Uważam, że jesteśmy w przededniu momentu, w którym te narzędzia będą pełniły bardzo istotną rolę. Internet jest wszędzie dostępny, a konsumenci zaczęli się do niego przyzwyczajać. Jeżeli kupują za pośrednictwem sieci, zaczyna to stanowić pewien nawyk. W tym zakresie branża maszynowa jest pewnym chlubnym wyjątkiem, bo za pośrednictwem Internetu można już teraz z powodzeniem kupić części zamienne. Internet jest już na pewno źródłem pozyskiwania informacji w rolnictwie, natomiast nie jest jeszcze powszechnym narzędziem umożliwiającym zaopatrzenie w towar. Jednak to się na pewno zmieni, a stanie się to wtedy, gdy firma produkująca lub dystrybucyjna wyjdzie z odpowiednim rozwiązaniem. Wydaje mi się, że nasi klienci są już na to gotowi, problemem jest jednak niewielka liczba takich platform spełniających bardzo wysokie oczekiwania rolników.

Sami mamy już doświadczenia na tym polu - przed 10 laty wprowadziliśmy platformę esilo.pl, która umożliwiała handel płodami rolnymi przez Internet, sprawdzanie cen płodów rolnych, przegląd wszystkich ofert dostępnych w kraju, łącznie z tymi na porcie, a także automatyczną kalkulację stawek. W efekcie rolnik wchodzący na ten portal mógł w ciągu zaledwie kilku sekund zapoznać się z wszystkimi ofertami skupu płodów rolnych uwzględniającymi transport. Podstawowym problemem tego serwisu było to, że miał służyć obrotowi płodów rolnych przez Internet. Tymczasem zebrany plon stanowi podsumowanie całorocznej pracy rolnika, w związku z czym stoją za nim zwykle bardzo duże pieniądze. I dokonanie transakcji przez Internet, nie widząc drugiej strony, pomimo tego, że serwis zapewniał bezpieczeństwo - wszyscy użytkownicy byli zweryfikowani i gwarantowali płatność, wywoływało uzasadnione obawy, co spowodowało, że podstawowy cel serwisu nie został osiągnięty. Poza tym w tamtym czasie Internet był jednak znacznie mniej rozpowszechniony niż obecnie.

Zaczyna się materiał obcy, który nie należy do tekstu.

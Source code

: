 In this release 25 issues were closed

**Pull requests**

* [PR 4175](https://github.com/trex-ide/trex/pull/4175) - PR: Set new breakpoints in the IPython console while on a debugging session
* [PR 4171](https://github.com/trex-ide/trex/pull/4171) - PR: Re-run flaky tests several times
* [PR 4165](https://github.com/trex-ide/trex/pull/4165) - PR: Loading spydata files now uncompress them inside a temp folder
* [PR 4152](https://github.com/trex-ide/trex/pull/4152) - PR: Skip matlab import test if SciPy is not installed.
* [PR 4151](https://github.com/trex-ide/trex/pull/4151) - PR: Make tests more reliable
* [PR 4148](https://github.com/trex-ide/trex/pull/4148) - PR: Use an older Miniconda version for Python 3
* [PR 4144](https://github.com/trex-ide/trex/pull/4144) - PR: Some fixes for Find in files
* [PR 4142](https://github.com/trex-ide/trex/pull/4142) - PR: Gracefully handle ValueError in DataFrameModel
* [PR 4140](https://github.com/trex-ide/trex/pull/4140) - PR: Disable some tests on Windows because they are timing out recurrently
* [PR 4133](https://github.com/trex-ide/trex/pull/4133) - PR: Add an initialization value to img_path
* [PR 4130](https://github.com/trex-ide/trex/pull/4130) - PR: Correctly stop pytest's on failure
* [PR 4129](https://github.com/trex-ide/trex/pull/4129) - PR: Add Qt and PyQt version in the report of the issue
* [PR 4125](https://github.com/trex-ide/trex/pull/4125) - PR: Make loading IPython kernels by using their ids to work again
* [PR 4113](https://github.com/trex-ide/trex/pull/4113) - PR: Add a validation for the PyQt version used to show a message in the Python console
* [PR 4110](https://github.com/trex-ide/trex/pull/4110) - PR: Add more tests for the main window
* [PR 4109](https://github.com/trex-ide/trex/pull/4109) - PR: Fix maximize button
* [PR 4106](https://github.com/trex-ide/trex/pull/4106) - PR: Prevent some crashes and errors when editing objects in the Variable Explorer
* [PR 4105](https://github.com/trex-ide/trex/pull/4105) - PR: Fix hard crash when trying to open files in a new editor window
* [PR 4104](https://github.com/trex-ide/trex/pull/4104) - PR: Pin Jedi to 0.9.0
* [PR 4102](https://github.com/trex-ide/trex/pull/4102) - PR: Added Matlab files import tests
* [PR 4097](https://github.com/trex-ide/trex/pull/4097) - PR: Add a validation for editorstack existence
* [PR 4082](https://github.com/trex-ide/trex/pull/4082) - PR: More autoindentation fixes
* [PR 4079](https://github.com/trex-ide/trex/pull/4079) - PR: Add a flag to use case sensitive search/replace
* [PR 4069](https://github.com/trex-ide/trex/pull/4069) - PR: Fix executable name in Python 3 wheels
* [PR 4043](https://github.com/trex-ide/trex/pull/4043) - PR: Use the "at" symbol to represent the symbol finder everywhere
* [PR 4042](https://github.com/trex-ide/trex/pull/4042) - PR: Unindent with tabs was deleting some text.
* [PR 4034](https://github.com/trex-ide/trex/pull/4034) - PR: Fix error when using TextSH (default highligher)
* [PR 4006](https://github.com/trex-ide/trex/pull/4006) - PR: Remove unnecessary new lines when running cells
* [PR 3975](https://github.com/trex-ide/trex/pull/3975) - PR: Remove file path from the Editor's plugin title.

Sądzę zatem, że na przyszłość jest to zadanie dla dystrybutorów, gdyż posiadają znacznie szerszą ofertę np. sprzętu rolniczego czy substancji aktywnych niż producenci. Przygotowujemy teraz drugą odsłonę serwisu do obrotu płodami rolnymi, która powinna ujrzeć światło dzienne przed tegorocznymi żniwami, a także intensywnie pracujemy nad elektronicznym dostępem dla naszych klientów, co chcemy zrealizować w perspektywie 2019 r. Druga wersja naszej platformy ma być w większym zakresie nastawiona na pozyskiwanie informacji, chcemy stworzyć wygodne narzędzie dla rolnika, dzięki któremu będzie w stanie znaleźć dobrą ofertę dla siebie. Wierzymy, że jest to absolutnie potrzebne rolnikom, gdy oferty kupna potrafią zmieniać się nawet dwa razy dziennie. Nawet my jako duża firma dystrybucyjna, która posiada cały sztab ludzi, którzy się tym zajmują, czasami mamy problem z należytym przepływem informacji. Przygotowywane przez nas narzędzie powinno to zmienić.

Czy i w jakim zakresie udaje się przekraczać granice administracyjne Polski?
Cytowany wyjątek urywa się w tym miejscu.